One of the assignments of error goes to the sufficiency of the evidence to support the findings of incompetency and undue influence. Upon consideration of appellant's brief we gather that these are the real issues relied on for reversal.
We have examined the evidence and find that there is ample support for the trial court's conclusion on the issue of the grantor's incompetency. Since the evidence was heard orally by the trial judge, his conclusions therefrom have the effect of a jury's verdict, and his findings should not be disturbed unless plainly erroneous or manifestly wrong. Maxwell v. City of Birmingham, 271 Ala. 570, 574, 126 So. 2d 209, 211; Board of Zoning Adjustment for City of Lanett v. Boykin, 265 Ala. 504, 508, 92 So. 2d 906. We cannot say that *202 the trial court's finding on the issue of incompetency was plainly erroneous or manifestly wrong.
We pretermit an expression of opinion as to the sufficiency of the evidence on the issue of undue influence, as being unnecessary to a decision.
On the question of incompetency, appellant takes the position that there is no evidence showing the grantor's incompetency at the exact time when the deed was executed. This question was dealt with and disposed of contrary to appellant's insistence in Foster v. Shepherd, 269 Ala. 94, 96, 110 So. 2d 894, 896. What was there said is also appropriate here, viz.:"Although there was no direct evidence offered by the contestants as to Mr. Posey's mental incapacity at the exact time the contested will was executed, it is our view that the evidence presented a typical jury case on that disputed factual issue. In this connection we deem it sufficient to observe that several of the contestants' witnesses (none of whom was challenged as to his qualifications) testified that, in their opinion, Mr. Posey was of unsound mind. Applicable here is the following from Tucker v. Tucker, 248 Ala. 602, 610, 28 So. 2d 637, 644: "`Evidence to show insanity is not confined to evidence of the mental condition of testator at the instant of the execution of the will, though whatever facts are adduced must tend to show the mental state at that moment. By outward acts we read the thoughts, the motives and the emotions, and as one's acts conform to the practices of people of sound mind or contrast therewith we form our judgment of sanity or insanity.
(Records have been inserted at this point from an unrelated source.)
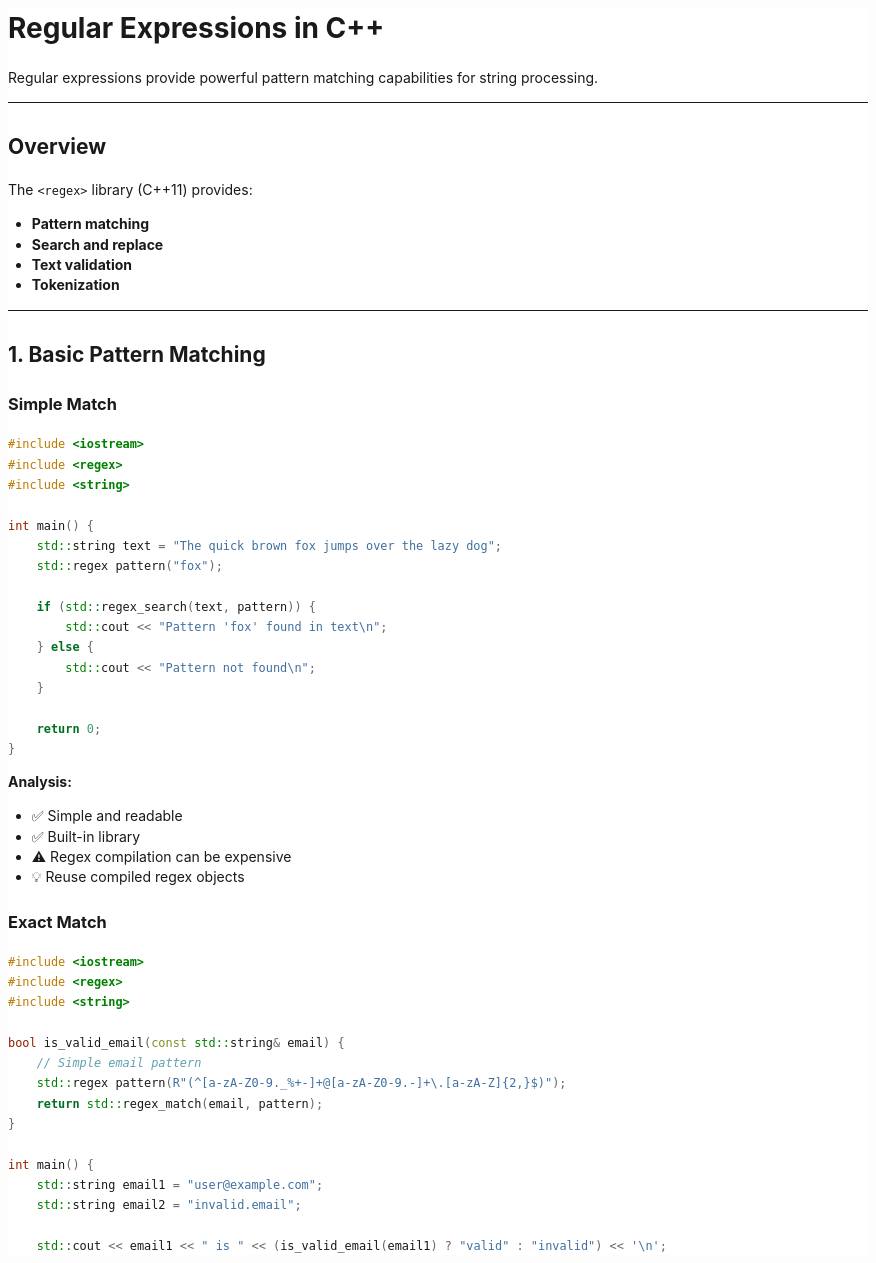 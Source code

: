 # Regular Expressions in C++

Regular expressions provide powerful pattern matching capabilities for string processing.

---

## Overview

The `<regex>` library (C++11) provides:
- **Pattern matching**
- **Search and replace**
- **Text validation**
- **Tokenization**

---

## 1. Basic Pattern Matching

### Simple Match

```cpp
#include <iostream>
#include <regex>
#include <string>

int main() {
    std::string text = "The quick brown fox jumps over the lazy dog";
    std::regex pattern("fox");
    
    if (std::regex_search(text, pattern)) {
        std::cout << "Pattern 'fox' found in text\n";
    } else {
        std::cout << "Pattern not found\n";
    }
    
    return 0;
}
```

**Analysis:**
- ✅ Simple and readable
- ✅ Built-in library
- ⚠️ Regex compilation can be expensive
- 💡 Reuse compiled regex objects

### Exact Match

```cpp
#include <iostream>
#include <regex>
#include <string>

bool is_valid_email(const std::string& email) {
    // Simple email pattern
    std::regex pattern(R"(^[a-zA-Z0-9._%+-]+@[a-zA-Z0-9.-]+\.[a-zA-Z]{2,}$)");
    return std::regex_match(email, pattern);
}

int main() {
    std::string email1 = "user@example.com";
    std::string email2 = "invalid.email";
    
    std::cout << email1 << " is " << (is_valid_email(email1) ? "valid" : "invalid") << '\n';
```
Evidence is competent to prove conduct and language at various times and places indicating an unhealthy mental condition, and the more extensive the view the safer is the determination reached. "`This Court has held therefore that the issue of insanity gives much latitude to the parties to introduce evidence of testator's acts, declarations and conduct prior and subsequent to the execution of the will. Anderson v. State, 209 Ala. 36, 95 So. 171; Birchfield v. State, 217 Ala. 225, 115 So. 297; Deloney v. State, 225 Ala. 65, 142 So. 432; Cawley v. State, 133 Ala. 128, 32 So. 227; McLean v. State, 16 Ala. 672. See, also, Batson v. Batson, 217 Ala. 450, 117 So. 10; Johnston v. Johnston, 174 Ala. 220, 57 So. 450. * * *'"
It follows, from what has been said, that the decree is due to be affirmed.
SIMPSON, MERRILL and COLEMAN, JJ., concur.